◆ Work item:
Go to the line with "## Celdas fijadas" in the records below, then output it and each following line exactly, up to and including the line with "### Ingester Loops". Skip pictures and add nothing.

######

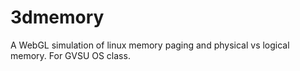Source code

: 3dmemory
========

A WebGL simulation of linux memory paging and physical vs logical memory.  For GVSU OS class.
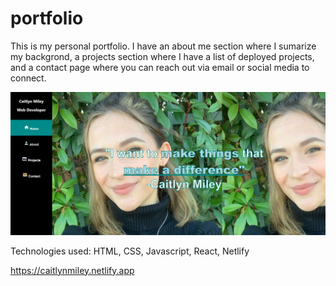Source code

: # portfolio


This is my personal portfolio. I have an about me section where I sumarize my backgrond, a projects section where I have a list of deployed projects, and a contact page where you can reach out via email or social media to connect. 



<img src="./portfolio_screenshot.PNG"></img>


Technologies used:
HTML, CSS, Javascript, React, Netlify


https://caitlynmiley.netlify.app
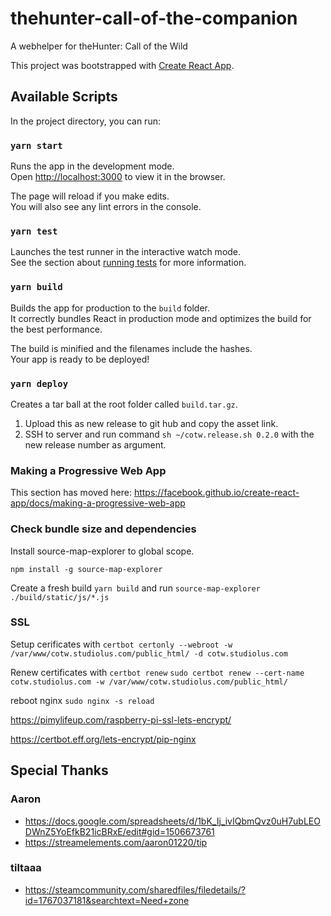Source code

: # thehunter-call-of-the-companion

A webhelper for theHunter: Call of the Wild

This project was bootstrapped with [Create React App](https://github.com/facebook/create-react-app).

## Available Scripts

In the project directory, you can run:

### `yarn start`

Runs the app in the development mode.<br />
Open [http://localhost:3000](http://localhost:3000) to view it in the browser.

The page will reload if you make edits.<br />
You will also see any lint errors in the console.

### `yarn test`

Launches the test runner in the interactive watch mode.<br />
See the section about [running tests](https://facebook.github.io/create-react-app/docs/running-tests) for more information.

### `yarn build`

Builds the app for production to the `build` folder.<br />
It correctly bundles React in production mode and optimizes the build for the best performance.

The build is minified and the filenames include the hashes.<br />
Your app is ready to be deployed!

### `yarn deploy`

Creates a tar ball at the root folder called `build.tar.gz`.

1. Upload this as new release to git hub and copy the asset link.
2. SSH to server and run command `sh ~/cotw.release.sh 0.2.0` with the new release number as argument.

### Making a Progressive Web App

This section has moved here: https://facebook.github.io/create-react-app/docs/making-a-progressive-web-app

### Check bundle size and dependencies

Install source-map-explorer to global scope.

`npm install -g source-map-explorer`

Create a fresh build `yarn build` and run `source-map-explorer ./build/static/js/*.js`

### SSL

Setup cerificates with `certbot certonly --webroot -w /var/www/cotw.studiolus.com/public_html/ -d cotw.studiolus.com`

Renew certificates with `certbot renew` `sudo certbot renew --cert-name cotw.studiolus.com -w /var/www/cotw.studiolus.com/public_html/`

reboot nginx `sudo nginx -s reload`

https://pimylifeup.com/raspberry-pi-ssl-lets-encrypt/

https://certbot.eff.org/lets-encrypt/pip-nginx

## Special Thanks

### Aaron

- https://docs.google.com/spreadsheets/d/1bK_Ij_ivIQbmQvz0uH7ubLEODWnZ5YoEfkB21icBRxE/edit#gid=1506673761
- https://streamelements.com/aaron01220/tip

### tiltaaa

- https://steamcommunity.com/sharedfiles/filedetails/?id=1767037181&searchtext=Need+zone
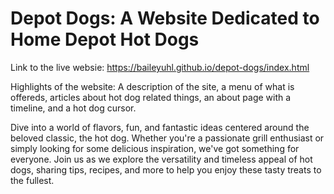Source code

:# Depot Dogs: A Website Dedicated to Home Depot Hot Dogs

Link to the live websie: https://baileyuhl.github.io/depot-dogs/index.html

Highlights of the website: A description of the site, a menu of what is offereds, articles about hot dog related things, an about page with a timeline, and a hot dog cursor.

Dive into a world of flavors, fun, and fantastic ideas centered around the beloved classic, the hot dog. Whether you're a passionate grill enthusiast or simply looking for some delicious inspiration, we've got something for everyone. Join us as we explore the versatility and timeless appeal of hot dogs, sharing tips, recipes, and more to help you enjoy these tasty treats to the fullest.
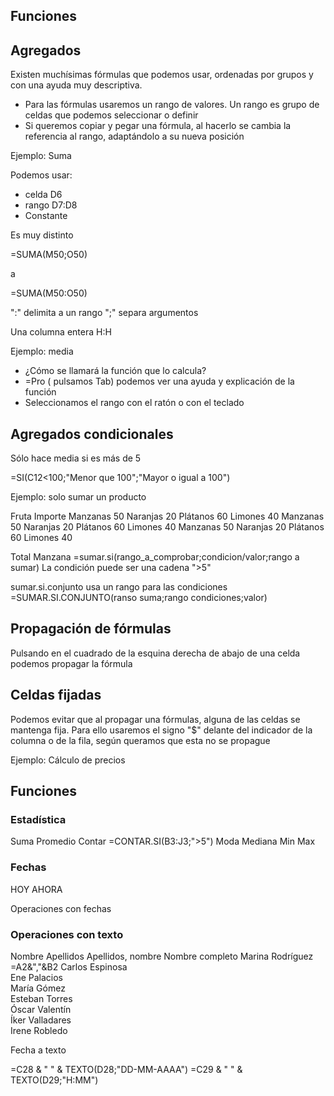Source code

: ## Funciones

## Agregados

Existen muchísimas fórmulas que podemos usar, ordenadas por grupos y con una ayuda muy descriptiva. 
* Para las fórmulas usaremos un rango de valores. Un rango es grupo de celdas que podemos seleccionar o definir
* Si queremos copiar y pegar una fórmula, al hacerlo se cambia la referencia al rango, adaptándolo a su nueva posición

Ejemplo: Suma

Podemos usar:
* celda D6
* rango D7:D8
* Constante 

Es muy distinto 

=SUMA(M50;O50)

a

=SUMA(M50:O50)


":" delimita a un rango
";" separa argumentos

Una columna entera H:H

Ejemplo: media

* ¿Cómo se llamará la función que lo calcula?
* =Pro ( pulsamos Tab) podemos ver una ayuda y explicación de la función
* Seleccionamos el rango con el ratón o con el teclado

## Agregados condicionales

Sólo hace media si es más de 5

=SI(C12<100;"Menor que 100";"Mayor o igual a 100")

Ejemplo: solo sumar un producto

Fruta	Importe
Manzanas	50
Naranjas	20
Plátanos	60
Limones	40
Manzanas	50
Naranjas	20
Plátanos	60
Limones	40
Manzanas	50
Naranjas	20
Plátanos	60
Limones	40

Total Manzana =sumar.si(rango_a_comprobar;condicion/valor;rango a sumar)
La condición puede ser una cadena ">5"

sumar.si.conjunto usa un rango para las condiciones
=SUMAR.SI.CONJUNTO(ranso suma;rango condiciones;valor)

## Propagación de fórmulas

Pulsando en el cuadrado de la esquina derecha de abajo de una celda podemos propagar la fórmula

## Celdas fijadas

Podemos evitar que al propagar una fórmulas, alguna de las celdas se mantenga fija. Para ello usaremos el signo "$" delante del indicador de la columna o de la fila, según queramos que esta no se propague

Ejemplo: Cálculo de precios

## Funciones

### Estadística
Suma
Promedio
Contar =CONTAR.SI(B3:J3;">5")
Moda
Mediana
Min
Max


### Fechas

HOY
AHORA

Operaciones con fechas


### Operaciones con texto

Nombre	Apellidos	Apellidos, nombre	Nombre completo
Marina	Rodríguez	=A2&","&B2
Carlos	Espinosa		
Ene	Palacios		
María	Gómez		
Esteban	Torres		
Óscar	Valentín		
Íker	Valladares		
Irene	Robledo		

Fecha a texto

=C28 & " " & TEXTO(D28;"DD-MM-AAAA")
=C29 & " " & TEXTO(D29;"H:MM")


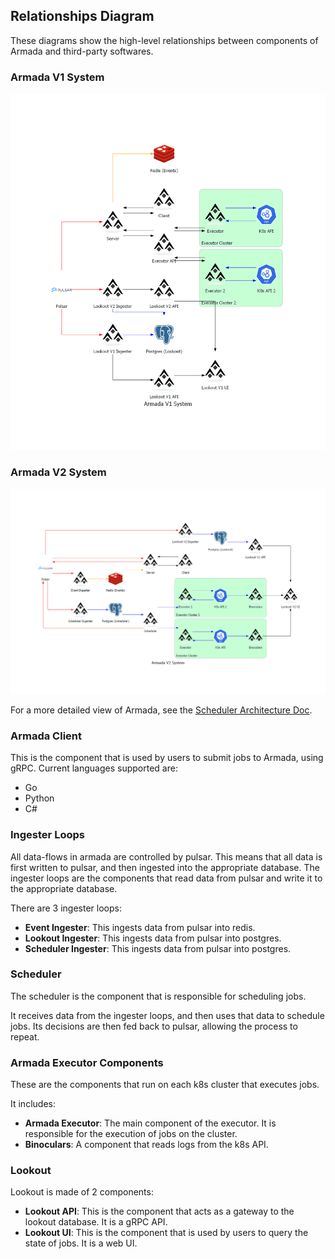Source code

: ## Relationships Diagram

These diagrams show the high-level relationships between components of Armada and third-party softwares.

### Armada V1 System

![Systems Diagram](./diagrams/relationships/armada_v1_system.png)


### Armada V2 System

![Systems Diagram](./diagrams/relationships/armada_v2_system.png)


For a more detailed view of Armada, see the [Scheduler Architecture Doc](./architecture.md).

### Armada Client

This is the component that is used by users to submit jobs to Armada, using gRPC. Current languages supported are:
- Go
- Python
- C#

### Ingester Loops

All data-flows in armada are controlled by pulsar. This means that all data is first written to pulsar, and then ingested into the appropriate database. The ingester loops are the components that read data from pulsar and write it to the appropriate database.

There are 3 ingester loops:
- **Event Ingester**: This ingests data from pulsar into redis.
- **Lookout Ingester**: This ingests data from pulsar into postgres.
- **Scheduler Ingester**: This ingests data from pulsar into postgres.

### Scheduler

The scheduler is the component that is responsible for scheduling jobs.

It receives data from the ingester loops, and then uses that data to schedule jobs. Its decisions are then fed back to pulsar, allowing the process to repeat.

### Armada Executor Components

These are the components that run on each k8s cluster that executes jobs.

It includes:
- **Armada Executor**: The main component of the executor. It is responsible for the execution of jobs on the cluster.
- **Binoculars**: A component that reads logs from the k8s API.

### Lookout

Lookout is made of 2 components:
- **Lookout API**: This is the component that acts as a gateway to the lookout database. It is a gRPC API.
- **Lookout UI**: This is the component that is used by users to query the state of jobs. It is a web UI.
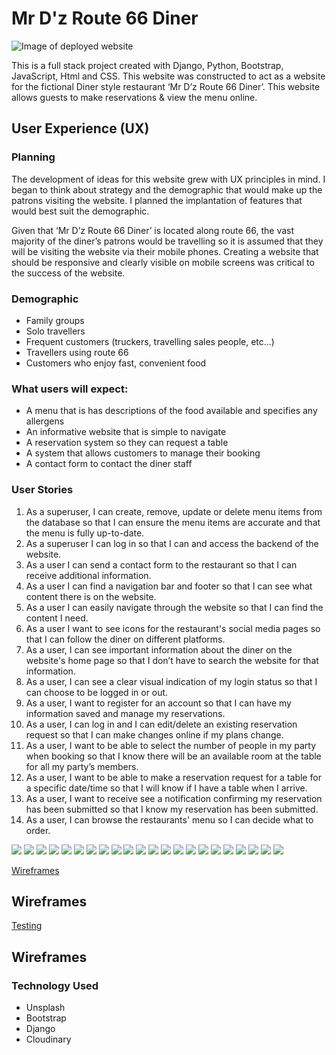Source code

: # Mr D'z Route 66 Diner

![Image of deployed website](https://res.cloudinary.com/djbdldshh/image/upload/v1682384287/Am_I_Responsive_lkiian.png)



This is a full stack project created with Django, Python, Bootstrap, JavaScript, Html and CSS. This website was constructed to act as a website for the fictional Diner style restaurant ‘Mr D’z Route 66 Diner’. This website allows guests to make reservations & view the menu online.  

## User Experience (UX)

### Planning

The development of ideas for this website grew with UX principles in mind. I began to think about strategy and the demographic that would make up the patrons visiting the website. I planned the implantation of features that would best suit the demographic. 

Given that ‘Mr D’z Route 66 Diner’ is located along route 66, the vast majority of the diner’s patrons would be travelling so it is assumed that they will be visiting the website via their mobile phones. Creating a website that should be responsive and clearly visible on mobile screens was critical to the success of the website. 

### Demographic 

- Family groups
- Solo travellers
- Frequent customers (truckers, travelling sales people, etc...)
- Travellers using route 66 
- Customers who enjoy fast, convenient food

### What users will expect:

- A menu that is has descriptions of the food available and specifies any allergens
- An informative website that is simple to navigate 
- A reservation system so they can request a table
- A system that allows customers to manage their booking
- A contact form to contact the diner staff

### User Stories 

1. As a superuser, I can create, remove, update or delete menu items from the database so that I can ensure the menu items are accurate and that the menu is fully up-to-date.
2. As a superuser I can log in so that I can and access the backend of the website.
3. As a user I can send a contact form to the restaurant so that I can receive additional information.
4. As a user I can find a navigation bar and footer so that I can see what content there is on the website.
5. As a user I can easily navigate through the website so that I can find the content I need.
6. As a user I want to see icons for the restaurant's social media pages so that I can follow the diner on different platforms.
7. As a user, I can see important information about the diner on the website's home page so that I don’t have to search the website for that information.
8. As a user, I can see a clear visual indication of my login status so that I can choose to be logged in or out.
9. As a user, I want to register for an account so that I can have my information saved and manage my reservations.
10. As a user, I can log in and I can edit/delete an existing reservation request so that I can make changes online if my plans change.
11. As a user, I want to be able to select the number of people in my party when booking so that I know there will be an available room at the table for all my party’s members.
12. As a user, I want to be able to make a reservation request for a table for a specific date/time so that I will know if I have a table when I arrive.
13. As a user, I want to receive see a notification confirming my reservation has been submitted so that I know my reservation has been submitted. 
14. As a user, I can browse the restaurants' menu so I can decide what to order.

![](https://res.cloudinary.com/djbdldshh/image/upload/v1682294209/Coolers_Palette_nw9nhn.jpg)
![](https://res.cloudinary.com/djbdldshh/image/upload/v1682294312/Navy_Blue_Pink_Text_Logo_wqowsz.jpg)
![](https://res.cloudinary.com/djbdldshh/image/upload/v1682302579/Artistic_Textured_Ink_Brush_Stroke_Brand_Logo_bkneln.png)
![](https://res.cloudinary.com/djbdldshh/image/upload/v1682302767/Screenshot_2023-04-24_at_03-18-58_Mr._D_z_Route_66_Diner_ivic6h.png)
![](https://res.cloudinary.com/djbdldshh/image/upload/v1682302814/Dropdown_menu_zo0mp0.png)
![](https://res.cloudinary.com/djbdldshh/image/upload/v1682302985/Screenshot_2023-04-24_at_03-22-26_Mr._D_z_Route_66_Diner_xoekj5.png)
![](https://res.cloudinary.com/djbdldshh/image/upload/v1682302823/Main-with-logo_wwo02c.png)
![](https://res.cloudinary.com/djbdldshh/image/upload/v1682384582/About-us_section_x7i6mm.png)
![](https://res.cloudinary.com/djbdldshh/image/upload/v1682302814/Dropdown_menu_zo0mp0.png)
![](https://res.cloudinary.com/djbdldshh/image/upload/v1682302816/Feedback_form_d4fube.png)
![](https://res.cloudinary.com/djbdldshh/image/upload/v1682302818/Feedback-thank-you_mldxal.png)
![](https://res.cloudinary.com/djbdldshh/image/upload/v1682302825/Menu_ojvjab.png)
![](https://res.cloudinary.com/djbdldshh/image/upload/v1682302835/Reservation-sign-in_uxrpr5.png)
![](https://res.cloudinary.com/djbdldshh/image/upload/v1682302829/Reservation-_create_krlmsc.png)
![](https://res.cloudinary.com/djbdldshh/image/upload/v1682302833/Reservation-list_t6ng0y.png)
![](https://res.cloudinary.com/djbdldshh/image/upload/v1682302831/Reservation-edit_lc2hhw.png)
![](https://res.cloudinary.com/djbdldshh/image/upload/v1682302830/Reservation-delete_vvlkrz.png)
![](https://res.cloudinary.com/djbdldshh/image/upload/v1682302833/Reservation-list_t6ng0y.png)
![](https://res.cloudinary.com/djbdldshh/image/upload/v1682302835/Reservation-sign-in_uxrpr5.png)
![](https://res.cloudinary.com/djbdldshh/image/upload/v1682302837/Sign-out_mnszdy.png)
![](https://res.cloudinary.com/djbdldshh/image/upload/v1682303793/sign-up_otztff.png)
![](https://res.cloudinary.com/djbdldshh/image/upload/v1682384869/footer.png_jvabvp.png)




    
[Wireframes](Wireframes.md)
## Wireframes



[Testing](testing.md)
## Wireframes


### Technology Used 

- Unsplash 
- Bootstrap
- Django
- Cloudinary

######

◆ Output for this exercise:
## Celdas fijadas

Podemos evitar que al propagar una fórmulas, alguna de las celdas se mantenga fija. Para ello usaremos el signo "$" delante del indicador de la columna o de la fila, según queramos que esta no se propague

Ejemplo: Cálculo de precios

## Funciones

### Estadística
Suma
Promedio
Contar =CONTAR.SI(B3:J3;">5")
Moda
Mediana
Min
Max


### Fechas

HOY
AHORA

Operaciones con fechas


### Operaciones con texto

Nombre	Apellidos	Apellidos, nombre	Nombre completo
Marina	Rodríguez	=A2&","&B2
Carlos	Espinosa		
Ene	Palacios		
María	Gómez		
Esteban	Torres		
Óscar	Valentín		
Íker	Valladares		
Irene	Robledo		

Fecha a texto

=C28 & " " & TEXTO(D28;"DD-MM-AAAA")
=C29 & " " & TEXTO(D29;"H:MM")


Source code

: ## Relationships Diagram

These diagrams show the high-level relationships between components of Armada and third-party softwares.

### Armada V1 System

![Systems Diagram](./diagrams/relationships/armada_v1_system.png)


### Armada V2 System

![Systems Diagram](./diagrams/relationships/armada_v2_system.png)


For a more detailed view of Armada, see the [Scheduler Architecture Doc](./architecture.md).

### Armada Client

This is the component that is used by users to submit jobs to Armada, using gRPC. Current languages supported are:
- Go
- Python
- C#

### Ingester Loops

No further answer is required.